La Bienveillance, aussi traduit par Compassion, est l'un des concepts les plus importants du confucianisme, et c’est l'une des plus hautes vertus dans la pensée chinoise. La définition de la Bienveillance dans le Shuo Wen Jie Zi est le mot chinois Qin (仁: 親 也). Ce mot « Qin » peut être traduit comme un parent, un intime, ou un proche. Le caractère chinois lui-même est composé du caractère pour «personne» (亻), et le caractère pour le chiffre deux (二). Ainsi, le sens de la Bienveillance est le sentiment d'amour et de proximité qui devrait être connu lors de l'interaction avec un proche aimé ou un membre de la famille. Idéalement, c’est aussi le sentiment qui devrait s’établir lorsque nous interagissons avec toute autre personne, et la véritable compassion est quand ce sentiment s'étend à tout le monde universellement.
Dans la tradition confucéenne cette Bienveillance est associée à l'altruisme. Voici la définition de la Bienveillance que Confucius lui-même nous donne: « Passer au dessus du soi et retourner à l'état de Connexion Sacrée (Li), c'est ce qu'on appelle Bienveillance. » {克己復禮 為 仁} (Analectes Livre 12).
Confucius relie le Cœur de compassion et de bienveillance à la pratique d'entrer dans une relation (Li, Connexion Sacrée) avec les autres qui exprime la bonté (Shan).
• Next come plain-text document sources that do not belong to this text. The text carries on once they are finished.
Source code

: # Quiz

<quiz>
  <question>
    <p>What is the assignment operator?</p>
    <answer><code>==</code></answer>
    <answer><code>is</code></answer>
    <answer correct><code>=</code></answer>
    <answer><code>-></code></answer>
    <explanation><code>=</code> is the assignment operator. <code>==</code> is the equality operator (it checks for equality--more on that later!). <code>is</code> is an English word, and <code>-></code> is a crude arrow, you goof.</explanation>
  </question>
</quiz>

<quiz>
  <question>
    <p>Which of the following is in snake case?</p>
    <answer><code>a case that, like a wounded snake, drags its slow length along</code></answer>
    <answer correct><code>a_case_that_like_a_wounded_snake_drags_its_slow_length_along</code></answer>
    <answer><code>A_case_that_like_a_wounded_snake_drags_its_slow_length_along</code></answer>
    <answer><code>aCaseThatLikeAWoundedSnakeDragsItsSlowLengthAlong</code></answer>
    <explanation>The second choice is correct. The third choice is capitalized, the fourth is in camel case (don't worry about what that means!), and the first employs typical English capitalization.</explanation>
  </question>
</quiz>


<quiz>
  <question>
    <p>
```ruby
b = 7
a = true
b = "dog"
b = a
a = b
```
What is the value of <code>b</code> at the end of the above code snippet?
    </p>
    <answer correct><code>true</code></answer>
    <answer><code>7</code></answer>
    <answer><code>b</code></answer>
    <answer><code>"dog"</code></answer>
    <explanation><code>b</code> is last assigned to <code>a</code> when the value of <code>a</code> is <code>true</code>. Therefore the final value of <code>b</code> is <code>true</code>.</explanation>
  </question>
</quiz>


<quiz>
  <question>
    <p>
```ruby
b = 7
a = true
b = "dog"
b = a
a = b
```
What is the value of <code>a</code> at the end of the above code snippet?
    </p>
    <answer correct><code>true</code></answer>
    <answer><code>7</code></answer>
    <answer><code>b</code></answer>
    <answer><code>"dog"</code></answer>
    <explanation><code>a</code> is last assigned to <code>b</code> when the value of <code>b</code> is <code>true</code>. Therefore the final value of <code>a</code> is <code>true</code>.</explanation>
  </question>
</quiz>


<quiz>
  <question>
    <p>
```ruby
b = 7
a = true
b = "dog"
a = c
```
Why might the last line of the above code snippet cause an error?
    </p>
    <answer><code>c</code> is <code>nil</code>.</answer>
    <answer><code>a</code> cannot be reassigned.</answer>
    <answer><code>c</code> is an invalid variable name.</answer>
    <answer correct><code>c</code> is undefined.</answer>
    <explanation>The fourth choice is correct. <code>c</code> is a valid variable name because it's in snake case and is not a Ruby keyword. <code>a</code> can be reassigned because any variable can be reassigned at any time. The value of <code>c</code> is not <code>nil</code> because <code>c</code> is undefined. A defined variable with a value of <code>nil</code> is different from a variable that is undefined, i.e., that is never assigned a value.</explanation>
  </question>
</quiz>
La façon dont cela se fait est d’oublier le moi, ou, en d'autres termes, se détourner de comportements égoïstes.
Nèiguān nous enseigne, d'une manière très concrète, simple et puissante, que notre vie est pleine de Connexions Sacrées (Li). Pratiquer la réflexion Nèiguān engendre la reconnaissance pour tout le soutien que nous recevons chaque jour, et en tant que tel nous amène au mieux dans la Connexion Sacrée, notamment en domptant le sentiment d’être supérieur ou important. En tant que tel, cette pratique incarne parfaitement la définition confucéenne de la Bienveillance et de la compassion: « Soumettre le soi et retourner à l'état de Connexion Sacrée (Li), c'est ce qu'on appelle la Bienveillance. »

Rectifier le cœur

La médecine chinoise considère le corps comme étant idéalement dans un état d'homéostasie dynamique. Chacun des organes internes a sa propre fonction, mais plus important que les différentes fonctions est la façon dont ils interagissent les uns avec les autres dans des relations appropriées. Dans ma pratique, je vois les Cœurs souffrants de nombreux patients, et pendant de nombreuses années, j’ai cherché une méthode pratique pour rectifier le cœur telle que les ouvrages classiques chinois médicaux et confucéens appellent aussi la voie de la santé et de la plénitude ou longévité. Avec Nèiguān, nous voyons un exemple d'une véritable méthode, pratique et facile, et qui, avec un effort cohérent, peut apporter une rectification du Cœur. Une fois que le Cœur est rectifié, finalement tout sous le ciel sera paisible (en paix). Une fois que le Cœur est rectifié, la Connexion Sacrée est rétablie, et la douleur disparaît enfin, comme la fonte des neiges sous l'eau chaude.